(Work to be completed):
Every line in the data below that holds "documentclass" should be found and copied.

======== Exercise material

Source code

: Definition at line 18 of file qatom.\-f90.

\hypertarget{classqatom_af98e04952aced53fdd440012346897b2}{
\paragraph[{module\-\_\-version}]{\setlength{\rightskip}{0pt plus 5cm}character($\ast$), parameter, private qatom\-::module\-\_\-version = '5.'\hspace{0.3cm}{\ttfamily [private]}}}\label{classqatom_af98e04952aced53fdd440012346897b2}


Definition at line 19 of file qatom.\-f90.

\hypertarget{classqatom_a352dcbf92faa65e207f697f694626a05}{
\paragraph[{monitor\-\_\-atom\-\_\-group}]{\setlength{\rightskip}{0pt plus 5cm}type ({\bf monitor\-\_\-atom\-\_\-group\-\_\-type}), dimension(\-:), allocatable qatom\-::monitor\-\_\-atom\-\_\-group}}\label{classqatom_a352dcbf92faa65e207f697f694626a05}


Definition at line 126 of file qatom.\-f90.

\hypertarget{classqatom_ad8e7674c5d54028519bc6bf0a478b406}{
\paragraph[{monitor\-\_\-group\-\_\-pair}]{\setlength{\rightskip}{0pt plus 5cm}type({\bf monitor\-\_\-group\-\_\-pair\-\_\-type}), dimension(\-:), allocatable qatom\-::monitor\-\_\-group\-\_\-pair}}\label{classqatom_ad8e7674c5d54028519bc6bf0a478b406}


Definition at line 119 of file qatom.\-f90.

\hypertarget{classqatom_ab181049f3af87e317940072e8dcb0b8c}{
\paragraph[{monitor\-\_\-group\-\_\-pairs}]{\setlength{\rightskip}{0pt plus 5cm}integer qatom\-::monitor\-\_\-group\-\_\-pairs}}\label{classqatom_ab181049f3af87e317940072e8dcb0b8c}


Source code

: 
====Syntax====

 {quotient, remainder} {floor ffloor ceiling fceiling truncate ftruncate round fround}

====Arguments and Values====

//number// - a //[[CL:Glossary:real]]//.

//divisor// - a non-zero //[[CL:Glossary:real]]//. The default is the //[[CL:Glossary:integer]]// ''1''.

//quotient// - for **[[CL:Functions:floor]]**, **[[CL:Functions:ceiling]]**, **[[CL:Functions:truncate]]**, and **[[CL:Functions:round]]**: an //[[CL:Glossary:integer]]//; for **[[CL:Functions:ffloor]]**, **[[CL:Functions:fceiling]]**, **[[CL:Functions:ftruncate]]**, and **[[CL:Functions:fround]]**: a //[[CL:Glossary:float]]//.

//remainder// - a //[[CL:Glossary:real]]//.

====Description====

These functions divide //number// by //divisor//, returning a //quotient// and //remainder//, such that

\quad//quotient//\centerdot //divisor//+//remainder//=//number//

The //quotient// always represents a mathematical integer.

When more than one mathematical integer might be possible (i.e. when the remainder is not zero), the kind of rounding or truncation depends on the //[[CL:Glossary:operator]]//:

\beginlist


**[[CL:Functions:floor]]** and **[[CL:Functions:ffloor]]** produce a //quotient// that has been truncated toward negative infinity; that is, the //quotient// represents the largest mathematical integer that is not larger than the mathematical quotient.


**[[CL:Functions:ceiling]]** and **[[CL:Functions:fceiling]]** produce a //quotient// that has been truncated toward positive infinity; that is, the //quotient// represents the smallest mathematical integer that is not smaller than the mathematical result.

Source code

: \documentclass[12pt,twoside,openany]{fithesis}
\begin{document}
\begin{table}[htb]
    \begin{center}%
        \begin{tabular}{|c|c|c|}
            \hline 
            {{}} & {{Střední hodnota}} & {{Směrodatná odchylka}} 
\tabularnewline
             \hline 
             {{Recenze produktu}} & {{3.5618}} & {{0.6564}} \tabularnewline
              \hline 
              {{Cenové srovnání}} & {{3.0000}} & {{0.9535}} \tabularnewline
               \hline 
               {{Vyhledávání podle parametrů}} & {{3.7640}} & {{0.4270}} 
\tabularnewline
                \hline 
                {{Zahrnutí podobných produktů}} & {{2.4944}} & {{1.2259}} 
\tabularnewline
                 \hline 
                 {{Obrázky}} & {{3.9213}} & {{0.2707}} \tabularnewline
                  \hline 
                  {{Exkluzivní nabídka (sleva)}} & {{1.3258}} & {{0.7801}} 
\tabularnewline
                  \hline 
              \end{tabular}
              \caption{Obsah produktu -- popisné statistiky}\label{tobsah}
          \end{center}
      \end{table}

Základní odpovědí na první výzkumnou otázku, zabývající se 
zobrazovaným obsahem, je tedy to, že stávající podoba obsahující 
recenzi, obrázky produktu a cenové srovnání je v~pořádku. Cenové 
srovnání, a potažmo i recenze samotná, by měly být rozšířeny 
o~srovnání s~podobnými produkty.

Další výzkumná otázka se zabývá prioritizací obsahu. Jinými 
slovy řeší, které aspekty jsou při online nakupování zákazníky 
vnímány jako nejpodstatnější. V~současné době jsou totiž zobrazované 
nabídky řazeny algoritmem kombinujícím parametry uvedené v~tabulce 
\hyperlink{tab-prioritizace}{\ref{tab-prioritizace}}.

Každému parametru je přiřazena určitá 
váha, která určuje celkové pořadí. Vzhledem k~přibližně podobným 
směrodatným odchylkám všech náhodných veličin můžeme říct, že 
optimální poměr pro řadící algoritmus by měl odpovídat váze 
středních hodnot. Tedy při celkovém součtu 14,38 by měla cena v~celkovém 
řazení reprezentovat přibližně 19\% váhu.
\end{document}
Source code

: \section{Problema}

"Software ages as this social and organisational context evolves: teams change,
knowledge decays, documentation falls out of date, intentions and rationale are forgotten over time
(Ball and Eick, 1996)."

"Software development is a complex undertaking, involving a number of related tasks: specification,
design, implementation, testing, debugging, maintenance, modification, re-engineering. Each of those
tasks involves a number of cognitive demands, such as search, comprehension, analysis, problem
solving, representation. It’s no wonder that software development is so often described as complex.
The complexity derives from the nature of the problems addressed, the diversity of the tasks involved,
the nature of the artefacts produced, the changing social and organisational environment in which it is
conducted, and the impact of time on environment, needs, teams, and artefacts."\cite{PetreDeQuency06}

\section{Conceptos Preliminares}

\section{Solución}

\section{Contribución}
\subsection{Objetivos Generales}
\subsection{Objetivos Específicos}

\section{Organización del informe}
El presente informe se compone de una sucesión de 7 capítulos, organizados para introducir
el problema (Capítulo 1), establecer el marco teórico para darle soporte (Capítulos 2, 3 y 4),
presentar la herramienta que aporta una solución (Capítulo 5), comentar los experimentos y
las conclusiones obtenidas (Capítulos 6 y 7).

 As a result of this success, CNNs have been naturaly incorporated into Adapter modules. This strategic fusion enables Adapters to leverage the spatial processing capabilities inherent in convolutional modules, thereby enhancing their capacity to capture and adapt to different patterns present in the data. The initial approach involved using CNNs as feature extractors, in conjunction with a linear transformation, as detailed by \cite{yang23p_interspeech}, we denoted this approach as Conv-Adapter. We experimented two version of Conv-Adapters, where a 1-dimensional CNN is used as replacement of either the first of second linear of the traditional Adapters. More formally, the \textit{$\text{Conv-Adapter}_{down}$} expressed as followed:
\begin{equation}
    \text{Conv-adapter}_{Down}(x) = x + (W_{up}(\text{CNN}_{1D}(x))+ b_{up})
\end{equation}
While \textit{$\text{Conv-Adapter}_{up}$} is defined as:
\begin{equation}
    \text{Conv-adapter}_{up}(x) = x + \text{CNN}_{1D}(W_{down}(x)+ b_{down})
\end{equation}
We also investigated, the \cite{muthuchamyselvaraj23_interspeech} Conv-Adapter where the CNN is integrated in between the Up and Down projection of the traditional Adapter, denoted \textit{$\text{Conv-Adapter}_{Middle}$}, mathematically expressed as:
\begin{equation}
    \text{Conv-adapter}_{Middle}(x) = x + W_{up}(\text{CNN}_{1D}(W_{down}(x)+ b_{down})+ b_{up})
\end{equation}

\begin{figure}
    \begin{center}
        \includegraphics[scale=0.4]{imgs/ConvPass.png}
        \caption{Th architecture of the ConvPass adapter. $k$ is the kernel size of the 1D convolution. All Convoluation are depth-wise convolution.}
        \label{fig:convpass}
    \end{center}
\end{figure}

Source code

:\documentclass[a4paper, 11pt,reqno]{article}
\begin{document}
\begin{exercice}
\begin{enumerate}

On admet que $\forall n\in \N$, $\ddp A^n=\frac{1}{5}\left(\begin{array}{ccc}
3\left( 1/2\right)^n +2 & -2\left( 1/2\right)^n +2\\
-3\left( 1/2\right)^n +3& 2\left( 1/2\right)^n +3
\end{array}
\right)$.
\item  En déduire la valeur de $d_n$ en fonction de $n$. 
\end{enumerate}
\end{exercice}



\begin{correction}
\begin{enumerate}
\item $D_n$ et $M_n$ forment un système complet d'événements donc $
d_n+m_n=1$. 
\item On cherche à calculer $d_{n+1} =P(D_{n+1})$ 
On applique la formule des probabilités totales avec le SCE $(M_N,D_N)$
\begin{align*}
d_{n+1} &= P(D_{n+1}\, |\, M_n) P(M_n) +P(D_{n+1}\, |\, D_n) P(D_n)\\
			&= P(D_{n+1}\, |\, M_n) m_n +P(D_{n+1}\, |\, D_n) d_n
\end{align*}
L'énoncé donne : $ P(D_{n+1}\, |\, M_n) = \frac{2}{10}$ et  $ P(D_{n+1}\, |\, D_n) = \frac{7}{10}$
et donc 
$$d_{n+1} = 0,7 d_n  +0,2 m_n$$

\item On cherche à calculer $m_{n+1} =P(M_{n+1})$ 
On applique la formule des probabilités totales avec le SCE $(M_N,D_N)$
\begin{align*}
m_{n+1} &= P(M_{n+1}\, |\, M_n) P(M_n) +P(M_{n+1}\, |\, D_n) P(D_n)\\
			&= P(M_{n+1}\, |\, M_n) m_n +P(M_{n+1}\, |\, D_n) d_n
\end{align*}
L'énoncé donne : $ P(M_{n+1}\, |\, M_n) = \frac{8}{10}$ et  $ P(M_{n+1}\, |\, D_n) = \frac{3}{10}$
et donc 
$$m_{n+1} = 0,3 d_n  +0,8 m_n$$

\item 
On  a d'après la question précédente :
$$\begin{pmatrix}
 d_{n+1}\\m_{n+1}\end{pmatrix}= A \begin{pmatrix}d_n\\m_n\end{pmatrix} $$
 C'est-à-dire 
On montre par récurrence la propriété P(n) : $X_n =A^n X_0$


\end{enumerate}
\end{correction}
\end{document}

================

(Your response):
: \documentclass[12pt,twoside,openany]{fithesis}
:\documentclass[a4paper, 11pt,reqno]{article}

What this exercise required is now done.